▶ _Work task_
Copy exactly the line that contains "execution time of" plus all remaining lines of the data, and leave out every line before it.
════════════════
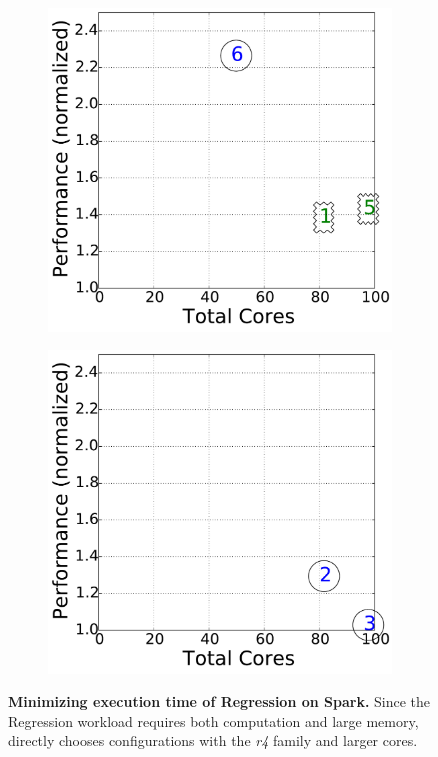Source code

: \begin{figure}[!htbp]
\centering
\begin{subfigure}[b]{0.4\textwidth}
    \includegraphics[width=\linewidth]{figures/multiple_bo_time_spark1.5.regression.huge_12_cores.pdf}
    \caption{\cherrypick}
    \label{fig:search_time_cherrypick}
\end{subfigure}
\begin{subfigure}[b]{0.4\textwidth}
    \includegraphics[width=\linewidth]{figures/multiple_scout_time_spark1.5.regression.huge_24_m4.large_cores.pdf}
    \caption{\scout}
    \label{fig:search_time_scout}
\end{subfigure}
\caption{\small{\textbf{Minimizing execution time of Regression on Spark.} Since the Regression workload requires both computation and large memory, \scout directly chooses configurations with the \emph{r4} family and larger cores.}}
\label{fig:compare_2}
\end{figure}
════════════════
▶ _Result_
\caption{\small{\textbf{Minimizing execution time of Regression on Spark.} Since the Regression workload requires both computation and large memory, \scout directly chooses configurations with the \emph{r4} family and larger cores.}}
\label{fig:compare_2}
\end{figure}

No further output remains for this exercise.